After drying out to amazing low humidity on Wednesday, temperatures got really cool on Thursday and we got into a classic Northern Vermont upslope flow. There was actually some snow falling in the highest elevations of the Greens, and certainly over in the Whites. There were just a few spits of rain in Burlington when I left yesterday afternoon, but of course I got to the house and it was a steady light rain with a tenth or two of an inch already in the gauge. This morning the gauge contained 0.27” of liquid in it and I thought, heck, that’s a half foot of upslope snow right there when the temperatures are appropriate.

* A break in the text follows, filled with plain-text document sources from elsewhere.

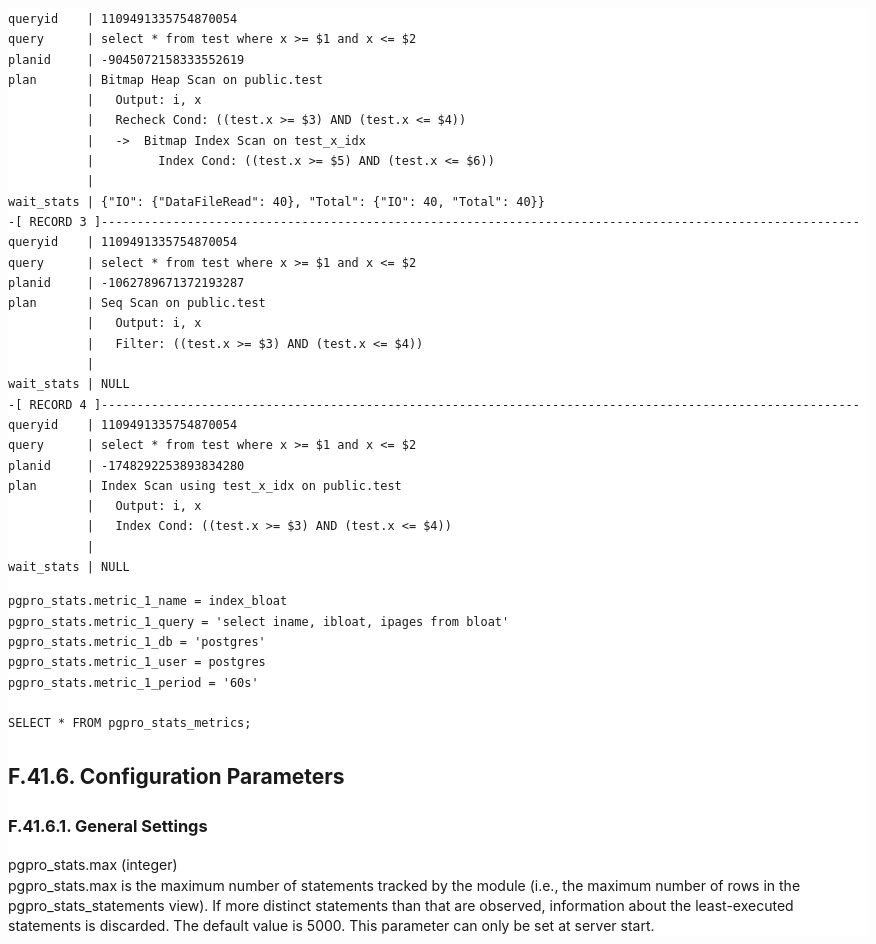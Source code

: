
 ```        
queryid    | 1109491335754870054        
query      | select * from test where x >= $1 and x <= $2        
planid     | -9045072158333552619        
plan       | Bitmap Heap Scan on public.test        
           |   Output: i, x        
           |   Recheck Cond: ((test.x >= $3) AND (test.x <= $4))        
           |   ->  Bitmap Index Scan on test_x_idx        
           |         Index Cond: ((test.x >= $5) AND (test.x <= $6))        
           |        
wait_stats | {"IO": {"DataFileRead": 40}, "Total": {"IO": 40, "Total": 40}}        
-[ RECORD 3 ]----------------------------------------------------------------------------------------------------------        
queryid    | 1109491335754870054        
query      | select * from test where x >= $1 and x <= $2        
planid     | -1062789671372193287        
plan       | Seq Scan on public.test        
           |   Output: i, x        
           |   Filter: ((test.x >= $3) AND (test.x <= $4))        
           |        
wait_stats | NULL        
-[ RECORD 4 ]----------------------------------------------------------------------------------------------------------        
queryid    | 1109491335754870054        
query      | select * from test where x >= $1 and x <= $2        
planid     | -1748292253893834280        
plan       | Index Scan using test_x_idx on public.test        
           |   Output: i, x        
           |   Index Cond: ((test.x >= $3) AND (test.x <= $4))        
           |        
wait_stats | NULL        
```        
        
```        
pgpro_stats.metric_1_name = index_bloat        
pgpro_stats.metric_1_query = 'select iname, ibloat, ipages from bloat'        
pgpro_stats.metric_1_db = 'postgres'        
pgpro_stats.metric_1_user = postgres        
pgpro_stats.metric_1_period = '60s'        
        
SELECT * FROM pgpro_stats_metrics;        
```        
        
## F.41.6. Configuration Parameters        
### F.41.6.1. General Settings        
pgpro_stats.max (integer)        
pgpro_stats.max is the maximum number of statements tracked by the module (i.e., the maximum number of rows in the pgpro_stats_statements view). If more distinct statements than that are observed, information about the least-executed statements is discarded. The default value is 5000. This parameter can only be set at server start.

I was looking at the radar image posted by Powderfreak at Americanwx.com and could see how at one point it exploded with 35 db and even a few 40 db echoes over our area at the junction of I-89 and the Chittenden/Washington county line, and then dissipated on the east side of the mountains once it dropped its payload:
When I submitted my report to CoCoRaHS this morning, I took a quick look at what some of the other stations had reported. I sorted the list below from around 7:00 A.M. by total precipitation, but even without that, it was pretty easy to see the locations that got the liquid:
I haven’t been able to check out the local peaks to see if they have any white on them because they’ve been socked in, but Mt. Washington got some new snow and they must have been whitened. It’s 26 F up there now with freezing fog and 50+ MPH winds. With such a good-looking forecast for tomorrow, we may head over for some turns, but these past couple of days certainly should have been good for snow preservation.